**Directions for this task:**
The answer must consist of each line below that holds the word "pour", copied as it stands.

(Stored entries)
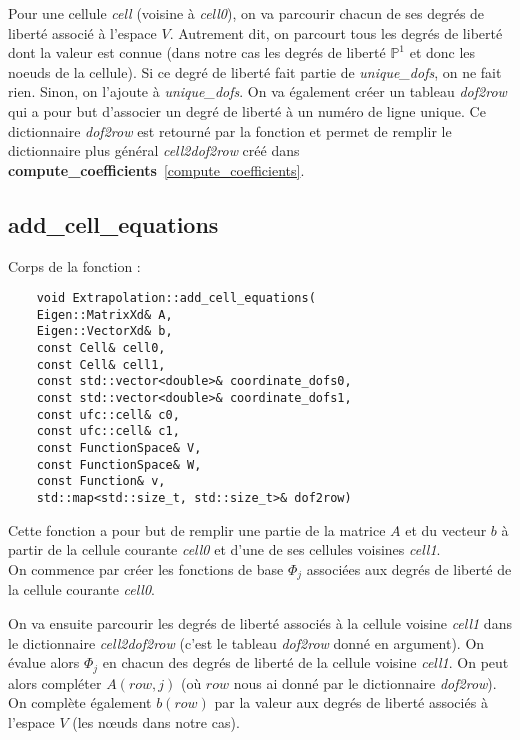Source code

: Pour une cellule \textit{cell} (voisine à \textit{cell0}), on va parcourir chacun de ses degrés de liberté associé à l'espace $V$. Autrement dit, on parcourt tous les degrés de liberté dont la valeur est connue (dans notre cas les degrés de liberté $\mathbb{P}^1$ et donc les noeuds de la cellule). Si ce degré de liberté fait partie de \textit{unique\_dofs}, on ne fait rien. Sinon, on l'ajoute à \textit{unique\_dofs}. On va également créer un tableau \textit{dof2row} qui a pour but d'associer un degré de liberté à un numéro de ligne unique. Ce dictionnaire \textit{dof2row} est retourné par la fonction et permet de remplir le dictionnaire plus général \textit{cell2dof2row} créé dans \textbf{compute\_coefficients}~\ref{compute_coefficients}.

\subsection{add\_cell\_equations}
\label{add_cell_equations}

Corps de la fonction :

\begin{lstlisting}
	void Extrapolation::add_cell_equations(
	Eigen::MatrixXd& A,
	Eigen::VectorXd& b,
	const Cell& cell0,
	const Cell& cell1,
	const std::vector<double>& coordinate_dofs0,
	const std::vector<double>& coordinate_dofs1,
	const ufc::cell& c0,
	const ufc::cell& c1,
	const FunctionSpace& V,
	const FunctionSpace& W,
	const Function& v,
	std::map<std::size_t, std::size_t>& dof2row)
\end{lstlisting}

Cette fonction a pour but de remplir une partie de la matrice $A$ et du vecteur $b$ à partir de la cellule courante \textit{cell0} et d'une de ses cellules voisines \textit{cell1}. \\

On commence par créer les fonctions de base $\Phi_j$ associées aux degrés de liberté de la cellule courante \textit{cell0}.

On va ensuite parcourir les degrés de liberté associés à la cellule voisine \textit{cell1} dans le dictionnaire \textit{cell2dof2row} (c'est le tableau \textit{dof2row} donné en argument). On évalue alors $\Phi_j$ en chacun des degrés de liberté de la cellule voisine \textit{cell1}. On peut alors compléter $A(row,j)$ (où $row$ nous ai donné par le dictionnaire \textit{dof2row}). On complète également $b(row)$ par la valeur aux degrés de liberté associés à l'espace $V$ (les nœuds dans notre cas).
---
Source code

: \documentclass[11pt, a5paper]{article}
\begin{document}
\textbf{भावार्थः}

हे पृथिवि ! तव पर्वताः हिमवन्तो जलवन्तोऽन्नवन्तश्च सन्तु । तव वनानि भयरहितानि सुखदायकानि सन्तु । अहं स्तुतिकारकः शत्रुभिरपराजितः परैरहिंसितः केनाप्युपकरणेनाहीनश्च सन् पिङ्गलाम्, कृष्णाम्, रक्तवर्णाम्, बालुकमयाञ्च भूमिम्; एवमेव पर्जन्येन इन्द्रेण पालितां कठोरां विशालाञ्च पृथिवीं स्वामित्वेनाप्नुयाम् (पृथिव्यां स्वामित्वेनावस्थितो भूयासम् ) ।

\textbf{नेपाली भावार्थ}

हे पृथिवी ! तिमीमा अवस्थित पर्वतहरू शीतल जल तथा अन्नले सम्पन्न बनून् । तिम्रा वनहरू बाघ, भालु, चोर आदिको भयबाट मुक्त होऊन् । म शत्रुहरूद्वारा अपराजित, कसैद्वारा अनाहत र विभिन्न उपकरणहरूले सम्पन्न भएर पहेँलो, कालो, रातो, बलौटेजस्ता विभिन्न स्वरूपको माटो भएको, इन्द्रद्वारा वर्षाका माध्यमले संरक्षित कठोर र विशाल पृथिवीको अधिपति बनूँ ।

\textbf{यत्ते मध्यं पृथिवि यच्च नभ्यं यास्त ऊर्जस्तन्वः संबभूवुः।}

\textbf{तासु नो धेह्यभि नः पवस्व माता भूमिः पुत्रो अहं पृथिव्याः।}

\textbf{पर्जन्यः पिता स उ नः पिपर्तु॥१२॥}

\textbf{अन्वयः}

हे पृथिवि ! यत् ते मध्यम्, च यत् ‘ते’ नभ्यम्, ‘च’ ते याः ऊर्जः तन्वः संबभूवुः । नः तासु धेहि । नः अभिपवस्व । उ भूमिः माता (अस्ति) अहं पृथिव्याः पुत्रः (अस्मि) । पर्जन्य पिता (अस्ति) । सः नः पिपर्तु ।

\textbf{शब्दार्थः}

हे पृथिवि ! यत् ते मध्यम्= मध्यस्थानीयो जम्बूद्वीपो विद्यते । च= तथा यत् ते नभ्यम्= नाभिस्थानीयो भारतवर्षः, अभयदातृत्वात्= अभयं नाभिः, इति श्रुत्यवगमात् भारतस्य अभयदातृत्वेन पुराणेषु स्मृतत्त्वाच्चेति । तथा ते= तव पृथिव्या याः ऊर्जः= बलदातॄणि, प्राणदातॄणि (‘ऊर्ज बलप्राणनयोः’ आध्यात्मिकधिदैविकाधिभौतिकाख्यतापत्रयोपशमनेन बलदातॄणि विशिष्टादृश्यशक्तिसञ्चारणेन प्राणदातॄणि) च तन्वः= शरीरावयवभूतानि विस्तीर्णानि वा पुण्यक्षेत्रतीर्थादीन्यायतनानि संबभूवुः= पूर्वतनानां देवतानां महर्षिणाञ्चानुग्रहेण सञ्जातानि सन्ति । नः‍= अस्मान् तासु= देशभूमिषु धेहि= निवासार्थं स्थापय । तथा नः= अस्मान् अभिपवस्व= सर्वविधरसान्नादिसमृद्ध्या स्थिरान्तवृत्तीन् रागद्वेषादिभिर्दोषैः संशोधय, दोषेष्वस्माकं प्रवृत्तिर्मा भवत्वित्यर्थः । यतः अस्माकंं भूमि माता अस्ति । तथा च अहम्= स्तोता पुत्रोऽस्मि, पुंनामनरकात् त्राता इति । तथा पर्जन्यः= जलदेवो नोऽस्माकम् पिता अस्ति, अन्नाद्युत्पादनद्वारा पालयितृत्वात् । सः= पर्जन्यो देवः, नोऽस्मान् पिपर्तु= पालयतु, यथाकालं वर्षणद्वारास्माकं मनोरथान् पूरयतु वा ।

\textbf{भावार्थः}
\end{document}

**Response for this exercise:**
: Pour une cellule \textit{cell} (voisine à \textit{cell0}), on va parcourir chacun de ses degrés de liberté associé à l'espace $V$. Autrement dit, on parcourt tous les degrés de liberté dont la valeur est connue (dans notre cas les degrés de liberté $\mathbb{P}^1$ et donc les noeuds de la cellule). Si ce degré de liberté fait partie de \textit{unique\_dofs}, on ne fait rien. Sinon, on l'ajoute à \textit{unique\_dofs}. On va également créer un tableau \textit{dof2row} qui a pour but d'associer un degré de liberté à un numéro de ligne unique. Ce dictionnaire \textit{dof2row} est retourné par la fonction et permet de remplir le dictionnaire plus général \textit{cell2dof2row} créé dans \textbf{compute\_coefficients}~\ref{compute_coefficients}.
Cette fonction a pour but de remplir une partie de la matrice $A$ et du vecteur $b$ à partir de la cellule courante \textit{cell0} et d'une de ses cellules voisines \textit{cell1}. \\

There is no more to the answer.